Le président américain, Donald Trump, accueille lundi 3 avril son homologue égyptien, Abdel Fattah Al-Sissi, avec la volonté affichée de renforcer les liens et de mettre en sourdine les critiques sur les droits de l’homme de l’administration Obama. Pour l’homme fort de l’Egypte, qui fut l’un des premiers à féliciter chaleureusement le républicain lors de sa victoire surprise, le tête-à-tête dans le Bureau ovale aura une saveur particulière : il n’avait jamais été invité à la Maison Blanche par son prédécesseur démocrate.

Le magnat de l’immobilier et l’ancien général, qui n’ont pas prévu de conférence de presse commune, s’étaient déjà rencontrés à New York, en septembre 2016, lorsque la campagne présidentielle américaine battait son plein. Donald Trump n’avait alors pas tari d’éloges sur son interlocuteur : « C’est un type fantastique. Il a pris le contrôle de l’Egypte, vraiment pris le contrôle. »

L’administration Trump loue aujourd’hui avec force celui qui dirige l’Egypte d’une main de fer, saluant ses « mesures courageuses » dans les domaines économique et sécuritaire. La lutte contre le groupe djihadiste Etat islamique (EI), mais aussi la façon dont la Maison Blanche entend esquisser des propositions sur le conflit israélo-palestinien, devraient d’ailleurs être au cœur des discussions.

Mais la rencontre donnera aussi de précieuses indications sur la façon dont le nouvel occupant de la Maison Blanche entend aborder la question des droits de l’homme avec des dirigeants montrés du doigt sur ce thème. Son équipe a déjà donné une indication : ce sera de façon « privée et discrète ». « Nous pensons que c’est la façon la plus efficace d’aborder ces sujets », a indiqué un responsable américain.

Une approche qui a provoqué l’indignation des ONG de défense des droits de l’homme. « Inviter M. Sissi pour une visite officielle à Washington au moment où des dizaines de milliers d’Egyptiens croupissent en prison et où la torture est de nouveau à l’ordre du jour est une étrange façon de bâtir une relation stratégique stable », a estimé Sarah Margon, responsable de Human Rights Watch à Washington.

Aide militaire

L’administration Obama avait gelé son aide militaire à l’Egypte, en 2013, après la destitution du président islamiste Mohamed Morsi et la répression sanglante de ses partisans. Mais le rôle incontournable de l’Egypte, le plus peuplé et le mieux armé des pays arabes, avait poussé la Maison Blanche à infléchir sa position et à reprendre les livraisons d’armes lourdes en 2015.

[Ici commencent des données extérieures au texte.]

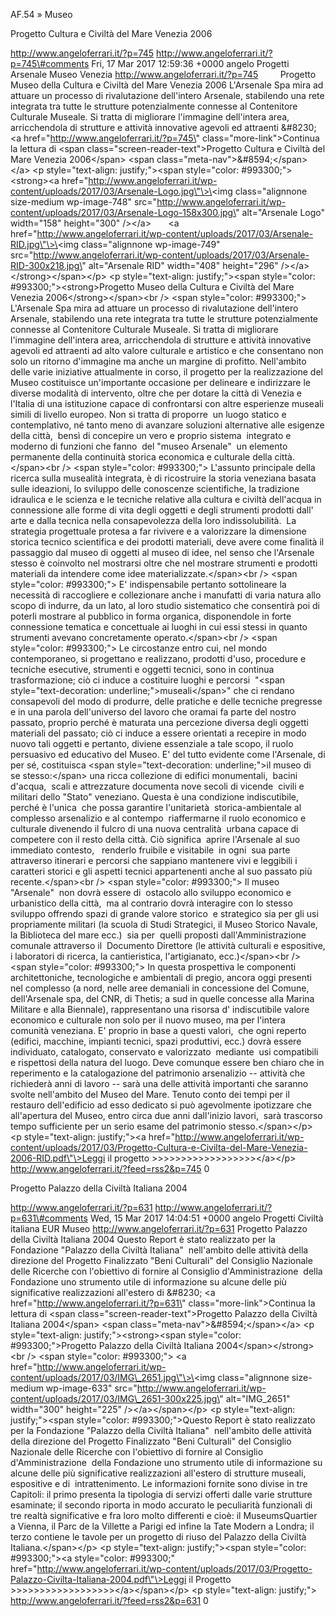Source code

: AF.54 » Museo

Progetto Cultura e Civiltà del Mare Venezia 2006

http://www.angeloferrari.it/?p=745 http://www.angeloferrari.it/?p=745\#comments Fri, 17 Mar 2017 12:59:36 +0000 angelo Progetti Arsenale Museo Venezia http://www.angeloferrari.it/?p=745         Progetto Museo della Cultura e Civiltà del Mare Venezia 2006 L'Arsenale Spa mira ad attuare un processo di rivalutazione dell'intero Arsenale, stabilendo una rete integrata tra tutte le strutture potenzialmente connesse al Contenitore Culturale Museale. Si tratta di migliorare l'immagine dell'intera area, arricchendola di strutture e attività innovative agevoli ed attraenti &\#8230; \<a href=\"http://www.angeloferrari.it/?p=745\" class=\"more-link\"\>Continua la lettura di \<span class=\"screen-reader-text\"\>Progetto Cultura e Civiltà del Mare Venezia 2006\</span\> \<span class=\"meta-nav\"\>&\#8594;\</span\>\</a\> \<p style=\"text-align: justify;\"\>\<span style=\"color: \#993300;\"\>\<strong\>\<a href=\"http://www.angeloferrari.it/wp-content/uploads/2017/03/Arsenale-Logo.jpg\"\>\<img class=\"alignnone size-medium wp-image-748\" src=\"http://www.angeloferrari.it/wp-content/uploads/2017/03/Arsenale-Logo-158x300.jpg\" alt=\"Arsenale Logo\" width=\"158\" height=\"300\" /\>\</a\>       \<a href=\"http://www.angeloferrari.it/wp-content/uploads/2017/03/Arsenale-RID.jpg\"\>\<img class=\"alignnone wp-image-749\" src=\"http://www.angeloferrari.it/wp-content/uploads/2017/03/Arsenale-RID-300x218.jpg\" alt=\"Arsenale RID\" width=\"408\" height=\"296\" /\>\</a\>\</strong\>\</span\>\</p\> \<p style=\"text-align: justify;\"\>\<span style=\"color: \#993300;\"\>\<strong\>Progetto Museo della Cultura e Civiltà del Mare Venezia 2006\</strong\>\</span\>\<br /\> \<span style=\"color: \#993300;\"\> L'Arsenale Spa mira ad attuare un processo di rivalutazione dell'intero Arsenale, stabilendo una rete integrata tra tutte le strutture potenzialmente connesse al Contenitore Culturale Museale. Si tratta di migliorare l'immagine dell'intera area, arricchendola di strutture e attività innovative agevoli ed attraenti ad alto valore culturale e artistico e che consentano non solo un ritorno d'immagine ma anche un margine di profitto. Nell'ambito delle varie iniziative attualmente in corso, il progetto per la realizzazione del Museo costituisce un'importante occasione per delineare e indirizzare le diverse modalità di intervento, oltre che per dotare la città di Venezia e l'Italia di una istituzione capace di confrontarsi con altre esperienze museali simili di livello europeo. Non si tratta di proporre  un luogo statico e contemplativo, né tanto meno di avanzare soluzioni alternative alle esigenze della città,  bensì di concepire un vero e proprio sistema  integrato e moderno di funzioni che fanno  del "museo Arsenale"  un elemento permanente della continuità storica economica e culturale della città.\</span\>\<br /\> \<span style=\"color: \#993300;\"\> L'assunto principale della ricerca sulla musealità integrata, è di ricostruire la storia veneziana basata sulle ideazioni, lo sviluppo delle conoscenze scientifiche, la tradizione idraulica e le scienza e le tecniche relative alla cultura e civiltà dell'acqua in connessione alle forme di vita degli oggetti e degli strumenti prodotti dall' arte e dalla tecnica nella consapevolezza della loro indissolubilità.  La strategia progettuale protesa a far rivivere e a valorizzare la dimensione storica tecnico scientifica e dei prodotti materiali, deve avere come finalità il passaggio dal museo di oggetti al museo di idee, nel senso che l'Arsenale stesso è coinvolto nel mostrarsi oltre che nel mostrare strumenti e prodotti materiali da intendere come idee materializzate.\</span\>\<br /\> \<span style=\"color: \#993300;\"\> E' indispensabile pertanto sottolineare la necessità di raccogliere e collezionare anche i manufatti di varia natura allo scopo di indurre, da un lato, al loro studio sistematico che consentirà poi di poterli mostrare al pubblico in forma organica, disponendole in forte connessione tematica e concettuale ai luoghi in cui essi stessi in quanto strumenti avevano concretamente operato.\</span\>\<br /\> \<span style=\"color: \#993300;\"\> Le circostanze entro cui, nel mondo contemporaneo, si progettano e realizzano, prodotti d'uso, procedure e tecniche esecutive, strumenti e oggetti tecnici, sono in continua trasformazione; ciò ci induce a costituire luoghi e percorsi  "\<span style=\"text-decoration: underline;\"\>museali\</span\>" che ci rendano consapevoli del modo di produrre, delle pratiche e delle tecniche pregresse e in una parola dell'universo del lavoro che oramai fa parte del nostro passato, proprio perché è maturata una percezione diversa degli oggetti materiali del passato; ciò ci induce a essere orientati a recepire in modo nuovo tali oggetti e pertanto, diviene essenziale a tale scopo, il ruolo persuasivo ed educativo del Museo. E' del tutto evidente come l'Arsenale, di per sé, costituisca \<span style=\"text-decoration: underline;\"\>il museo di  se stesso:\</span\> una ricca collezione di edifici monumentali,  bacini d'acqua,  scali e attrezzature documenta nove secoli di vicende  civili e militari dello "Stato" veneziano. Questa è una condizione indiscutibile, perché è l'unica  che possa garantire l'unitarietà  storica-ambientale al complesso arsenalizio e al contempo  riaffermarne il ruolo economico e culturale divenendo il fulcro di una nuova centralità  urbana capace di competere con il resto della città. Ciò significa  aprire l'Arsenale al suo immediato contesto,   renderlo fruibile e visitabile  in ogni  sua parte attraverso itinerari e percorsi che sappiano mantenere vivi e leggibili i caratteri storici e gli aspetti tecnici appartenenti anche al suo passato più recente.\</span\>\<br /\> \<span style=\"color: \#993300;\"\> Il museo "Arsenale"  non dovrà essere di  ostacolo allo sviluppo economico e urbanistico della città,  ma al contrario dovrà interagire con lo stesso sviluppo offrendo spazi di grande valore storico  e strategico sia per gli usi propriamente militari (la scuola di Studi Strategici, il Museo Storico Navale, la Biblioteca del mare ecc.)  sia per  quelli proposti dall'Amministrazione comunale attraverso il  Documento Direttore (le attività culturali e espositive, i laboratori di ricerca, la cantieristica, l'artigianato, ecc.)\</span\>\<br /\> \<span style=\"color: \#993300;\"\> In questa prospettiva le componenti architettoniche, tecnologiche e ambientali di pregio, ancora oggi presenti nel complesso (a nord, nelle aree demaniali in concessione del Comune, dell'Arsenale spa, del CNR, di Thetis; a sud in quelle concesse alla Marina Militare e alla Biennale), rappresentano una risorsa d' indiscutibile valore economico e culturale non solo per il nuovo museo, ma per l'intera  comunità veneziana. E' proprio in base a questi valori,  che ogni reperto (edifici, macchine, impianti tecnici, spazi produttivi, ecc.) dovrà essere  individuato, catalogato, conservato e valorizzato  mediante  usi compatibili e rispettosi della natura del luogo. Deve comunque essere ben chiaro che in reperimento e la catalogazione del patrimonio arsenalizio -- attività che richiederà anni di lavoro -- sarà una delle attività importanti che saranno svolte nell'ambito del Museo del Mare. Tenuto conto dei tempi per il restauro dell'edificio ad esso dedicato si può agevolmente ipotizzare che all'apertura del Museo, entro circa due anni dall'inizio lavori,  sarà trascorso tempo sufficiente per un serio esame del patrimonio stesso.\</span\>\</p\> \<p style=\"text-align: justify;\"\>\<a href=\"http://www.angeloferrari.it/wp-content/uploads/2017/03/Progetto-Cultura-e-Civilta-del-Mare-Venezia-2006-RID.pdf\"\>Leggi il progetto &gt;&gt;&gt;&gt;&gt;&gt;&gt;&gt;&gt;&gt;&gt;&gt;&gt;&gt;&gt;&gt;&gt;&gt;\</a\>\</p\> http://www.angeloferrari.it/?feed=rss2&p=745 0

Progetto Palazzo della Civiltà Italiana 2004

http://www.angeloferrari.it/?p=631 http://www.angeloferrari.it/?p=631\#comments Wed, 15 Mar 2017 14:04:51 +0000 angelo Progetti Civiltà italiana EUR Museo http://www.angeloferrari.it/?p=631 Progetto Palazzo della Civiltà Italiana 2004 Questo Report è stato realizzato per la Fondazione "Palazzo della Civiltà Italiana"  nell'ambito delle attività della direzione del Progetto Finalizzato "Beni Culturali" del Consiglio Nazionale delle Ricerche con l'obiettivo di fornire al Consiglio d'Amministrazione  della Fondazione uno strumento utile di informazione su alcune delle più significative realizzazioni all'estero di &\#8230; \<a href=\"http://www.angeloferrari.it/?p=631\" class=\"more-link\"\>Continua la lettura di \<span class=\"screen-reader-text\"\>Progetto Palazzo della Civiltà Italiana 2004\</span\> \<span class=\"meta-nav\"\>&\#8594;\</span\>\</a\> \<p style=\"text-align: justify;\"\>\<strong\>\<span style=\"color: \#993300;\"\>Progetto Palazzo della Civiltà Italiana 2004\</span\>\</strong\>\<br /\> \<span style=\"color: \#993300;\"\> \<a href=\"http://www.angeloferrari.it/wp-content/uploads/2017/03/IMG\_2651.jpg\"\>\<img class=\"alignnone size-medium wp-image-633\" src=\"http://www.angeloferrari.it/wp-content/uploads/2017/03/IMG\_2651-300x225.jpg\" alt=\"IMG\_2651\" width=\"300\" height=\"225\" /\>\</a\>\</span\>\</p\> \<p style=\"text-align: justify;\"\>\<span style=\"color: \#993300;\"\>Questo Report è stato realizzato per la Fondazione "Palazzo della Civiltà Italiana"  nell'ambito delle attività della direzione del Progetto Finalizzato "Beni Culturali" del Consiglio Nazionale delle Ricerche con l'obiettivo di fornire al Consiglio d'Amministrazione  della Fondazione uno strumento utile di informazione su alcune delle più significative realizzazioni all'estero di strutture museali, espositive e di  intrattenimento. Le informazioni fornite sono divise in tre Capitoli: il primo presenta la tipologia di servizi offerti dalle varie strutture esaminate; il secondo riporta in modo accurato le peculiarità funzionali di tre realtà significative e fra loro molto differenti e cioè: il MuseumsQuartier   a Vienna, il Parc de la Villette a Parigi ed infine la Tate Modern a Londra; il terzo contiene le tavole per un progetto di riuso del Palazzo della Civiltà Italiana.\</span\>\</p\> \<p style=\"text-align: justify;\"\>\<span style=\"color: \#993300;\"\>\<a style=\"color: \#993300;\" href=\"http://www.angeloferrari.it/wp-content/uploads/2017/03/Progetto-Palazzo-Civilta-Italiana-2004.pdf\"\>Leggi il Progetto &gt;&gt;&gt;&gt;&gt;&gt;&gt;&gt;&gt;&gt;&gt;&gt;&gt;&gt;&gt;&gt;&gt;&gt;\</a\>\</span\>\</p\> \<p style=\"text-align: justify;\"\> http://www.angeloferrari.it/?feed=rss2&p=631 0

Les Etats-Unis allouent chaque année environ 1,5 milliard de dollars (1,4 milliard d’euros) d’aide à l’Egypte, dont 1,3 milliard de dollars dans le domaine militaire. La Maison Blanche, qui vient de lancer un débat budgétaire qui s’annonce houleux sur fond de réduction drastique de l’aide internationale, a promis de maintenir un niveau d’aide « fort » à l’Egypte, mais ne s’est engagée sur aucun chiffre.

Sur le plan politique, la nouvelle administration républicaine serait-elle prête à désigner la confrérie des Frères musulmans, de Mohamed Morsi, comme une « organisation terroriste » ? « Le président souhaite entendre la position du président Sissi sur le sujet », a répondu, prudent, un haut responsable américain avant la visite. « Comme d’autres pays, nous avons des inquiétudes concernant diverses activités des Frères musulmans dans la région. »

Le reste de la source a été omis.